EXERCISE DATA:
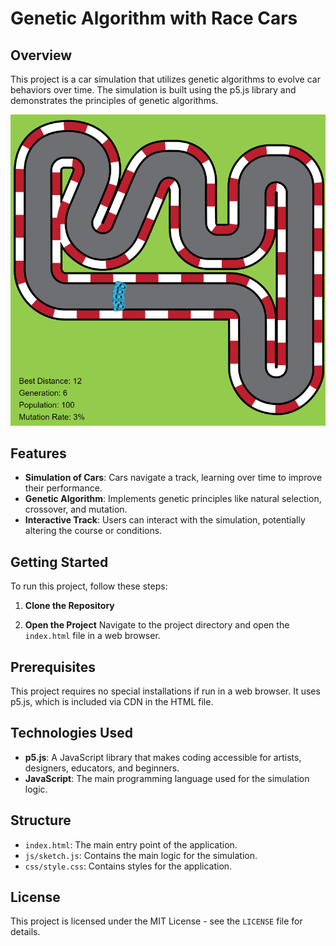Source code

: # Genetic Algorithm with Race Cars

## Overview

This project is a car simulation that utilizes genetic algorithms to evolve car behaviors over time. The simulation is built using the p5.js library and demonstrates the principles of genetic algorithms.

![Alt text](/assets/images/screenshot.png)

## Features

- **Simulation of Cars**: Cars navigate a track, learning over time to improve their performance.
- **Genetic Algorithm**: Implements genetic principles like natural selection, crossover, and mutation.
- **Interactive Track**: Users can interact with the simulation, potentially altering the course or conditions.

## Getting Started

To run this project, follow these steps:

1. **Clone the Repository**

2. **Open the Project**
Navigate to the project directory and open the `index.html` file in a web browser.

## Prerequisites
This project requires no special installations if run in a web browser. It uses p5.js, which is included via CDN in the HTML file.

## Technologies Used
- **p5.js**: A JavaScript library that makes coding accessible for artists, designers, educators, and beginners.
- **JavaScript**: The main programming language used for the simulation logic.

## Structure
- `index.html`: The main entry point of the application.
- `js/sketch.js`: Contains the main logic for the simulation.
- `css/style.css`: Contains styles for the application.

## License
This project is licensed under the MIT License - see the `LICENSE` file for details.
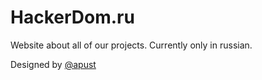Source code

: # HackerDom.ru

Website about all of our projects. Currently only in russian.

Designed by [@apust](https://github.com/apust)
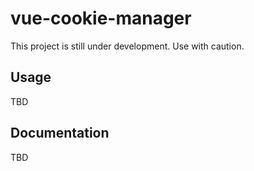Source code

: # vue-cookie-manager

This project is still under development. Use with caution.

## Usage

TBD

## Documentation

TBD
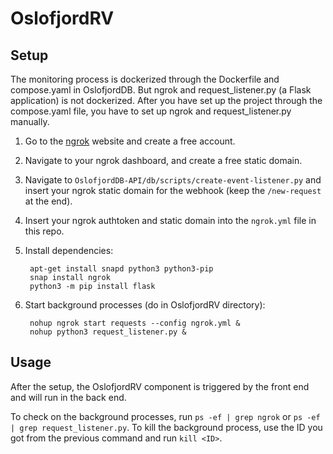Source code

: # OslofjordRV

## Setup

The monitoring process is dockerized through the Dockerfile and compose.yaml in OslofjordDB. But ngrok and request_listener.py (a Flask application) is not dockerized. After you have set up the project through the compose.yaml file, you have to set up ngrok and request_listener.py manually.

1. Go to the [ngrok](https://ngrok.com) website and create a free account.

2. Navigate to your ngrok dashboard, and create a free static domain.

3. Navigate to `OslofjordDB-API/db/scripts/create-event-listener.py` and insert your ngrok static domain for the webhook (keep the `/new-request` at the end).

4. Insert your ngrok authtoken and static domain into the `ngrok.yml` file in this repo.

5. Install dependencies:

        apt-get install snapd python3 python3-pip
        snap install ngrok
        python3 -m pip install flask

6. Start background processes (do in OslofjordRV directory):

        nohup ngrok start requests --config ngrok.yml &
        nohup python3 request_listener.py &

## Usage

After the setup, the OslofjordRV component is triggered by the front end and will run in the back end.

To check on the background processes, run `ps -ef | grep ngrok` or `ps -ef | grep request_listener.py`. To kill the background process, use the ID you got from the previous command and run `kill <ID>`.
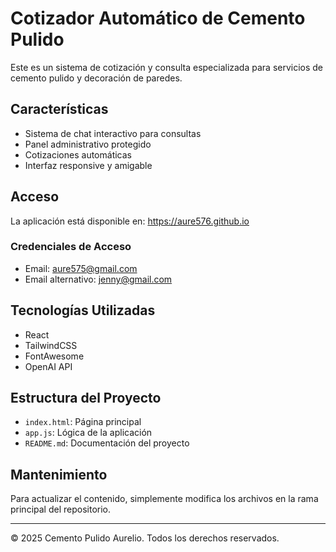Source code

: # Cotizador Automático de Cemento Pulido

Este es un sistema de cotización y consulta especializada para servicios de cemento pulido y decoración de paredes.

## Características

- Sistema de chat interactivo para consultas
- Panel administrativo protegido
- Cotizaciones automáticas
- Interfaz responsive y amigable

## Acceso

La aplicación está disponible en: https://aure576.github.io

### Credenciales de Acceso
- Email: aure575@gmail.com
- Email alternativo: jenny@gmail.com

## Tecnologías Utilizadas

- React
- TailwindCSS
- FontAwesome
- OpenAI API

## Estructura del Proyecto

- `index.html`: Página principal
- `app.js`: Lógica de la aplicación
- `README.md`: Documentación del proyecto

## Mantenimiento

Para actualizar el contenido, simplemente modifica los archivos en la rama principal del repositorio.

---
© 2025 Cemento Pulido Aurelio. Todos los derechos reservados.
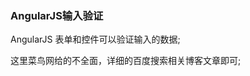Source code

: 
### AngularJS输入验证

AngularJS 表单和控件可以验证输入的数据;

这里菜鸟网给的不全面，详细的百度搜索相关博客文章即可;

YOUR OBJECTIVE: Only an exact copy of the records, free of images, belongs in the answer.

SOLUTION:
Source code

: # Genetic Algorithm with Race Cars

## Overview

This project is a car simulation that utilizes genetic algorithms to evolve car behaviors over time. The simulation is built using the p5.js library and demonstrates the principles of genetic algorithms.

![Alt text](/assets/images/screenshot.png)

## Features

- **Simulation of Cars**: Cars navigate a track, learning over time to improve their performance.
- **Genetic Algorithm**: Implements genetic principles like natural selection, crossover, and mutation.
- **Interactive Track**: Users can interact with the simulation, potentially altering the course or conditions.

## Getting Started

To run this project, follow these steps:

1. **Clone the Repository**

2. **Open the Project**
Navigate to the project directory and open the `index.html` file in a web browser.

## Prerequisites
This project requires no special installations if run in a web browser. It uses p5.js, which is included via CDN in the HTML file.

## Technologies Used
- **p5.js**: A JavaScript library that makes coding accessible for artists, designers, educators, and beginners.
- **JavaScript**: The main programming language used for the simulation logic.

## Structure
- `index.html`: The main entry point of the application.
- `js/sketch.js`: Contains the main logic for the simulation.
- `css/style.css`: Contains styles for the application.

## License
This project is licensed under the MIT License - see the `LICENSE` file for details.
Source code

: # HackerDom.ru

Website about all of our projects. Currently only in russian.

Designed by [@apust](https://github.com/apust)
Source code

: # vue-cookie-manager

This project is still under development. Use with caution.

## Usage

TBD

## Documentation

TBD
Source code

: # OslofjordRV

## Setup

The monitoring process is dockerized through the Dockerfile and compose.yaml in OslofjordDB. But ngrok and request_listener.py (a Flask application) is not dockerized. After you have set up the project through the compose.yaml file, you have to set up ngrok and request_listener.py manually.

1. Go to the [ngrok](https://ngrok.com) website and create a free account.

2. Navigate to your ngrok dashboard, and create a free static domain.

3. Navigate to `OslofjordDB-API/db/scripts/create-event-listener.py` and insert your ngrok static domain for the webhook (keep the `/new-request` at the end).

4. Insert your ngrok authtoken and static domain into the `ngrok.yml` file in this repo.

5. Install dependencies:

        apt-get install snapd python3 python3-pip
        snap install ngrok
        python3 -m pip install flask

6. Start background processes (do in OslofjordRV directory):

        nohup ngrok start requests --config ngrok.yml &
        nohup python3 request_listener.py &

## Usage

After the setup, the OslofjordRV component is triggered by the front end and will run in the back end.

To check on the background processes, run `ps -ef | grep ngrok` or `ps -ef | grep request_listener.py`. To kill the background process, use the ID you got from the previous command and run `kill <ID>`.
Source code

: # Cotizador Automático de Cemento Pulido

Este es un sistema de cotización y consulta especializada para servicios de cemento pulido y decoración de paredes.

## Características

- Sistema de chat interactivo para consultas
- Panel administrativo protegido
- Cotizaciones automáticas
- Interfaz responsive y amigable

## Acceso

La aplicación está disponible en: https://aure576.github.io

### Credenciales de Acceso
- Email: aure575@gmail.com
- Email alternativo: jenny@gmail.com

## Tecnologías Utilizadas

- React
- TailwindCSS
- FontAwesome
- OpenAI API

## Estructura del Proyecto

- `index.html`: Página principal
- `app.js`: Lógica de la aplicación
- `README.md`: Documentación del proyecto

## Mantenimiento

Para actualizar el contenido, simplemente modifica los archivos en la rama principal del repositorio.

---
© 2025 Cemento Pulido Aurelio. Todos los derechos reservados.
Source code

: 
### AngularJS输入验证

AngularJS 表单和控件可以验证输入的数据;

这里菜鸟网给的不全面，详细的百度搜索相关博客文章即可;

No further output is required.